Since this is being written to refute my own claim about the necessity of GCSEs, the impression is that this boy got into college to study A levels without needing GCSEs. I thought when first I heard this story that there was something deeply fishy about it, as who would not; of which, more later.
Here is another case of autonomous education. A child who taught himself to read for the intrinsic motivation of the process. He needed to read to pursue his hobby and so at the age of six, he ‘picked it up’. How much better than my own mad scheme of teaching a two year-old with flash cards! This is a natural type of learning, where the whole thing is initiated by the child himself. From a newspaper report:
he didn't want to start learning to read until he was six, and has rejected the system of phonics which is used in many schools. XXXX was not forced to read, but instead started to pick it up when he realised it would be useful for him to learn about other things.
There now, the wonders of a child-led approach. It really does seem that it is not necessary to teach a child to read; he can just pick it up on his own! Fancy me fussing around with flash cards when my daughter was two, rather than just letting her develop at her own pace!
Now for the missing elements in these two accounts. I feel a bit like one of those spoilsports who explains how some baffling magic trick was performed, so those who wish to retain their illusions should look away at this point. For several years, those like me who suggested that home educated children without GCSEs would find it hard to get into college were referred to the case of the boy mentioned above, who got a place at college to take A levels at the age of fourteen. You see, it can be done! There's me, getting my daughter to sit IGCSEs early; all quite unnecessary. The part which we were not told when this particular account was going the rounds was that this boy’s mother had arranged for him to take GCSEs years before he started at college. He took his first GCSE at the age of twelve. This fact was somehow left out of the anecdote until it had been circulating on the internet and in newspapers for several years.

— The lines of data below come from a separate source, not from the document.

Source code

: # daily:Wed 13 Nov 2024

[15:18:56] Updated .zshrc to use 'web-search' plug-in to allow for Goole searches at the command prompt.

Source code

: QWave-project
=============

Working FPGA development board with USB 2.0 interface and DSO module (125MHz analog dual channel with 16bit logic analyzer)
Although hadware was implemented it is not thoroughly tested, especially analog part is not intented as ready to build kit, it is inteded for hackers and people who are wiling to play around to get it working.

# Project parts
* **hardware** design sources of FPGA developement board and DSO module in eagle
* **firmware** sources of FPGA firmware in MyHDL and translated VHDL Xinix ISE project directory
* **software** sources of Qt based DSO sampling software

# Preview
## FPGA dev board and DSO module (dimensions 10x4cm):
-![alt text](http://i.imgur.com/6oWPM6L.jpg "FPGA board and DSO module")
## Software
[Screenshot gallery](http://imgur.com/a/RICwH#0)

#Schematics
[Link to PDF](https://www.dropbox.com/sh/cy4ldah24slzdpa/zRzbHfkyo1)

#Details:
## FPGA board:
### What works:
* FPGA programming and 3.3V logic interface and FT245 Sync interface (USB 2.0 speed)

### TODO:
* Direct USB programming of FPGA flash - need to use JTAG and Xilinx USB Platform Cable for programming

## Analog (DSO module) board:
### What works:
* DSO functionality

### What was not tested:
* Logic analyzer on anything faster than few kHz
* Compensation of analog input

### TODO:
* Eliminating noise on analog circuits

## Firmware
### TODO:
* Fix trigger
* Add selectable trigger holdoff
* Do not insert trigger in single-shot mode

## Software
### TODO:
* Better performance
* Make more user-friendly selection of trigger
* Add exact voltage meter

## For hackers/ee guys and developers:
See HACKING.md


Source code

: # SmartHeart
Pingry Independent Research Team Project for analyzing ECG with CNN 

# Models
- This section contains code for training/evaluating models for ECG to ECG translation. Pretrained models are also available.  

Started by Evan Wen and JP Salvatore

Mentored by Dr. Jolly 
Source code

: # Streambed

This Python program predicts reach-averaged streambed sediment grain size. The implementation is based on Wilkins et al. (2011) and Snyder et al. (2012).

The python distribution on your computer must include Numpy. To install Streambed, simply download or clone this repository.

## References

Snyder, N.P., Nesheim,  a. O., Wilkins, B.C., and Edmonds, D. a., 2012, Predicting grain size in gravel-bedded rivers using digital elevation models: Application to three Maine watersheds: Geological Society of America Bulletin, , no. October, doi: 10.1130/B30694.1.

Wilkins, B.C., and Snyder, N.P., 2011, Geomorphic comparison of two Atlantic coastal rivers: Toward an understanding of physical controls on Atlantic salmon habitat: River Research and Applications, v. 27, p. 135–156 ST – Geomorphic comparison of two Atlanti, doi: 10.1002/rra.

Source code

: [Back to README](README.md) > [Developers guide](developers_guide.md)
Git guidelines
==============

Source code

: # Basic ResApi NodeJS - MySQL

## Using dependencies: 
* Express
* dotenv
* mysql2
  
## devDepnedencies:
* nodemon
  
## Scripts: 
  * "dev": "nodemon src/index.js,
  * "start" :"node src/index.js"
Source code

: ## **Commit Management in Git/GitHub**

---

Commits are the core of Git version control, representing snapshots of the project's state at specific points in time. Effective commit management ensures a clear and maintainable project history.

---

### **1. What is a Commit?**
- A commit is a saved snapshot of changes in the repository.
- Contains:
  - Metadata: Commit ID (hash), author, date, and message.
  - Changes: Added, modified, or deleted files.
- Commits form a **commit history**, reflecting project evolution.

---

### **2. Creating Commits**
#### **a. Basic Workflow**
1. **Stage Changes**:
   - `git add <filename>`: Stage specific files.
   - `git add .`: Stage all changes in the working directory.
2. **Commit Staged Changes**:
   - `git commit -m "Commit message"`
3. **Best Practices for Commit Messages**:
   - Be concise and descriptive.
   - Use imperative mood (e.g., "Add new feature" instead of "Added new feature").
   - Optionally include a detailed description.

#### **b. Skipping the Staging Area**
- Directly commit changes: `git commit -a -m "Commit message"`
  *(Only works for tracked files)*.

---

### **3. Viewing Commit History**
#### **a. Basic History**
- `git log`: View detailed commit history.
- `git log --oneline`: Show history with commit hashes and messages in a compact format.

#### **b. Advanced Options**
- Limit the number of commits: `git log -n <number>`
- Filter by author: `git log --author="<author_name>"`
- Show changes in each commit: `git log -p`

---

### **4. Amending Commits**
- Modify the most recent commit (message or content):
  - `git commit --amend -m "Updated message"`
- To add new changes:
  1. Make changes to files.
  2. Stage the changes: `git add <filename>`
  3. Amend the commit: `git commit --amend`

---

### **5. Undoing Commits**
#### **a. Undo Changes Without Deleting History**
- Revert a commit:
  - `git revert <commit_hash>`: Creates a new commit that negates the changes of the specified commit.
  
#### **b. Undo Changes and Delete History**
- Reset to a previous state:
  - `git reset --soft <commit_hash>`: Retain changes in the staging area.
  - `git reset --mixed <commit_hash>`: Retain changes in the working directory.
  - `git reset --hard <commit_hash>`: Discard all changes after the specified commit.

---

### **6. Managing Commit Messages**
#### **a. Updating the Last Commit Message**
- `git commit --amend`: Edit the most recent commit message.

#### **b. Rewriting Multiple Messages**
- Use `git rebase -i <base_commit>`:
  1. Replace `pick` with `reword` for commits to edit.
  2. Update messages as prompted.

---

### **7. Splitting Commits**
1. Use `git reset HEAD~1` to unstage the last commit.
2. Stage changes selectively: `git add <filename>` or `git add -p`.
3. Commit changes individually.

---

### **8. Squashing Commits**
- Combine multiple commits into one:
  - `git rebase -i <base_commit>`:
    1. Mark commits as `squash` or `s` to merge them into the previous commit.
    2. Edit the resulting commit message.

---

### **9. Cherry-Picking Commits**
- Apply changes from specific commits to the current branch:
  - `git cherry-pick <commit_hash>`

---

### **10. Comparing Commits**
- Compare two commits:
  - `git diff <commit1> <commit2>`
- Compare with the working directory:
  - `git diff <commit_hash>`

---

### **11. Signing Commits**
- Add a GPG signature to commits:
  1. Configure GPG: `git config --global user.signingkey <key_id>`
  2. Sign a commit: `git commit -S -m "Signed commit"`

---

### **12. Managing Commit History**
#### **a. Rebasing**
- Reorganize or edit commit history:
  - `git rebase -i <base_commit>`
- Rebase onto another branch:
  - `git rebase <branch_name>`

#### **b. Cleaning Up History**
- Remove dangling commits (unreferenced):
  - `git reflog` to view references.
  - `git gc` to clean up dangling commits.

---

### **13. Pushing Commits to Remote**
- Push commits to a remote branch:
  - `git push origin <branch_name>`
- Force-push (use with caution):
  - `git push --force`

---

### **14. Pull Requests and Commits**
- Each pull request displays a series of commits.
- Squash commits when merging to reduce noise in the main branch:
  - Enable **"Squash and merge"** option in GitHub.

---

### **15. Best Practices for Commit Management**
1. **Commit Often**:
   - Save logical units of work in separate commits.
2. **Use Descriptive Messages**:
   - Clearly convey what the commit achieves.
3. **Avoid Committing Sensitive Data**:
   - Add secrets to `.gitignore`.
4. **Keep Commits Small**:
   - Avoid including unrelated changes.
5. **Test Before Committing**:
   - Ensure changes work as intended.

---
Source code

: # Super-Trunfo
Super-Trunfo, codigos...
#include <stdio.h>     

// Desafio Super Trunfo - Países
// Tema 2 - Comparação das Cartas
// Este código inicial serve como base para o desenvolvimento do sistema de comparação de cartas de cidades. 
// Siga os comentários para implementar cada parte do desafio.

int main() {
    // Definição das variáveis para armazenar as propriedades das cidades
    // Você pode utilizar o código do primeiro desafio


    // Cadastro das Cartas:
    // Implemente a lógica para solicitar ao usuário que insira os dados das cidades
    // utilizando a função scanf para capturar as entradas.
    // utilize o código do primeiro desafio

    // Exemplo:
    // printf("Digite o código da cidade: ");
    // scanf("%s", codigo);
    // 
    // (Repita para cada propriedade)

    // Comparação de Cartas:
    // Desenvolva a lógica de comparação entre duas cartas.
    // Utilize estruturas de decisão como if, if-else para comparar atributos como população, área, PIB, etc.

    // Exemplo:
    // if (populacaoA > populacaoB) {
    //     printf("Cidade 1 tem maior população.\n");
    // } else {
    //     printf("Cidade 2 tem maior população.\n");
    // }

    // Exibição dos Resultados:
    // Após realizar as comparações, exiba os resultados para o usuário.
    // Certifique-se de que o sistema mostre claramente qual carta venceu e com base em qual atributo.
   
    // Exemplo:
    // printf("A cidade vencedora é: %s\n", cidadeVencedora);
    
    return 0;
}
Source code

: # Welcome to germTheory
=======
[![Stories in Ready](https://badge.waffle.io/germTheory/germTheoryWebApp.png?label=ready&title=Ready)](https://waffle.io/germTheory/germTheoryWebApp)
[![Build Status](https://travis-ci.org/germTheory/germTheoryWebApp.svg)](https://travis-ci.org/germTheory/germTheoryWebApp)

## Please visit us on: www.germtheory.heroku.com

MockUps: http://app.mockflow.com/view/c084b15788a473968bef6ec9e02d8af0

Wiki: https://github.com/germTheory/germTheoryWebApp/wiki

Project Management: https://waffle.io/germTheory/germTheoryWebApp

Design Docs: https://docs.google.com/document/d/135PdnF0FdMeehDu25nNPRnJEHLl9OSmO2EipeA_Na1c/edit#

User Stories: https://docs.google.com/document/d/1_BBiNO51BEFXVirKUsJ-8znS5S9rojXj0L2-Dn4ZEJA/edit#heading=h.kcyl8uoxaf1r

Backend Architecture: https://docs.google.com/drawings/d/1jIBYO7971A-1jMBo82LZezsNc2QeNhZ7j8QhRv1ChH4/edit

As for the boy who taught himself to read; this is on the face of it a classic case of intrinsic, rather than extrinsic motivation for learning. He was eight when the article appeared in the newspaper. Six years earlier, when he was two, his mother had actually taught him to read systematically in precisely the same way that I hot housed my daughter; by the use of flash cards of numbers and letters. Here is a lesson from January 29th, 2004
http://www.evilsusan.com/susan/Recording3.mp3
Here is one from five days later, where he is being taught to recognise individual letters:
http://www.evilsusan.com/susan/kitalphabet.mp3
Anybody think that this teaching, four years before he ‘started to pick it up’ might have had some bearing on his learning to read?
Many of the cases of informal and child-led education that one hears about are similar to this. Crucial bits are left out of the story and the result is a misleading account of a child getting into college without GCSEs or teaching himself to read. I wonder whether any of those who comment here can guess the motivation for these deceptions? It is not a sinister one and if nobody can hit upon it, then I shall post another piece on this subject in a few days time.